Task input Block Start

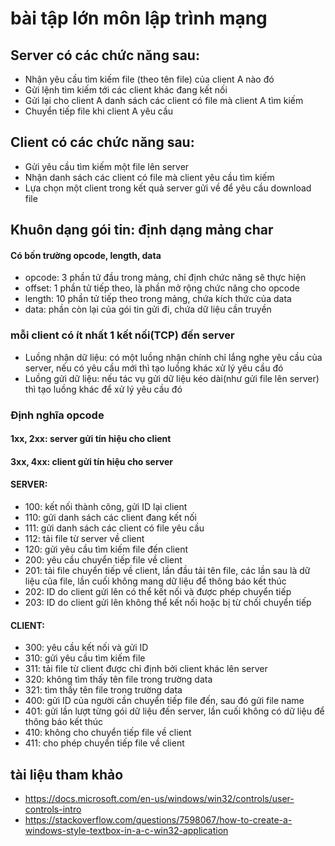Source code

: # bài tập lớn môn lập trình mạng
## Server có các chức năng sau:
- Nhận yêu cầu tìm kiếm file (theo tên file) của client A nào đó
- Gửi lệnh tìm kiếm tới các client khác đang kết nối
- Gửi lại cho client A danh sách các client có file mà client A tìm kiếm
- Chuyển tiếp file khi client A yêu cầu 
## Client có các chức năng sau:
- Gửi yêu cầu tìm kiếm một file lên server
- Nhận danh sách  các client có file mà client yêu cầu tìm kiếm
- Lựa chọn một client trong kết quả server gửi về để yêu cầu download file

## Khuôn dạng gói tin: định dạng mảng char
#### Có bốn trường opcode, length, data
- opcode: 3 phần tử đầu trong mảng, chỉ định chức năng sẽ thực hiện
- offset: 1 phần tử tiếp theo, là phần mở rộng chức năng cho opcode
- length: 10 phần tử tiếp theo trong mảng, chứa kích thức của data
- data: phần còn lại của gói tin gửi đi, chứa dữ liệu cần truyền
### mỗi client có ít nhất 1 kết nối(TCP) đến server
- Luồng nhận dữ liệu: có một luồng nhận chính chỉ lắng nghe yêu cầu của server, nếu có yêu cầu mới thì tạo luồng khác xử lý yêu cầu đó
- Luồng gửi dữ liệu: nếu tác vụ gửi dữ liệu kéo dài(như gửi file lên server) thì tạo luồng khác để xử lý yêu cầu đó
### Định nghĩa opcode
#### 1xx, 2xx: server gửi tín hiệu cho client
#### 3xx, 4xx: client gửi tín hiệu cho server
#### SERVER:
- 100: kết nối thành công, gửi ID lại client
- 110: gửi danh sách các client đang kết nối
- 111: gửi danh sách các client có file yêu cầu
- 112: tải file từ server về client
- 120: gửi yêu cầu tìm kiếm file đến client
- 200: yêu cầu chuyển tiếp file về client
- 201: tải file chuyển tiếp về client, lần đầu tải tên file, các lần sau là dữ liệu của file, lần cuối không mang dữ liệu để thông báo kết thúc
- 202: ID do client gửi lên có thể kết nối và được phép chuyển tiếp
- 203: ID do client gửi lên không thể kết nối hoặc bị từ chối chuyển tiếp
#### CLIENT:
- 300: yêu cầu kết nối và gửi ID
- 310: gửi yêu cầu tìm kiếm file
- 311: tải file từ client được chỉ định bởi client khác lên server
- 320: không tìm thấy tên file trong trường data
- 321: tìm thấy tên file trong trường data
- 400: gửi ID của người cần chuyển tiếp file đến, sau đó gửi file name
- 401: gửi lần lượt từng gói dữ liệu đến server, lần cuối không có dữ liệu để thông báo kết thúc
- 410: không cho chuyển tiếp file về client
- 411: cho phép chuyển tiếp file về client

## tài liệu tham khảo
- https://docs.microsoft.com/en-us/windows/win32/controls/user-controls-intro
- https://stackoverflow.com/questions/7598067/how-to-create-a-windows-style-textbox-in-a-c-win32-application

Task input Block End

Work required
Everything from the line containing "- Luồng nhận" down to the last line of the entries is to be returned exactly, both ends included, and nothing beyond it.

Task output
- Luồng nhận dữ liệu: có một luồng nhận chính chỉ lắng nghe yêu cầu của server, nếu có yêu cầu mới thì tạo luồng khác xử lý yêu cầu đó
- Luồng gửi dữ liệu: nếu tác vụ gửi dữ liệu kéo dài(như gửi file lên server) thì tạo luồng khác để xử lý yêu cầu đó
### Định nghĩa opcode
#### 1xx, 2xx: server gửi tín hiệu cho client
#### 3xx, 4xx: client gửi tín hiệu cho server
#### SERVER:
- 100: kết nối thành công, gửi ID lại client
- 110: gửi danh sách các client đang kết nối
- 111: gửi danh sách các client có file yêu cầu
- 112: tải file từ server về client
- 120: gửi yêu cầu tìm kiếm file đến client
- 200: yêu cầu chuyển tiếp file về client
- 201: tải file chuyển tiếp về client, lần đầu tải tên file, các lần sau là dữ liệu của file, lần cuối không mang dữ liệu để thông báo kết thúc
- 202: ID do client gửi lên có thể kết nối và được phép chuyển tiếp
- 203: ID do client gửi lên không thể kết nối hoặc bị từ chối chuyển tiếp
#### CLIENT:
- 300: yêu cầu kết nối và gửi ID
- 310: gửi yêu cầu tìm kiếm file
- 311: tải file từ client được chỉ định bởi client khác lên server
- 320: không tìm thấy tên file trong trường data
- 321: tìm thấy tên file trong trường data
- 400: gửi ID của người cần chuyển tiếp file đến, sau đó gửi file name
- 401: gửi lần lượt từng gói dữ liệu đến server, lần cuối không có dữ liệu để thông báo kết thúc
- 410: không cho chuyển tiếp file về client
- 411: cho phép chuyển tiếp file về client

## tài liệu tham khảo
- https://docs.microsoft.com/en-us/windows/win32/controls/user-controls-intro
- https://stackoverflow.com/questions/7598067/how-to-create-a-windows-style-textbox-in-a-c-win32-application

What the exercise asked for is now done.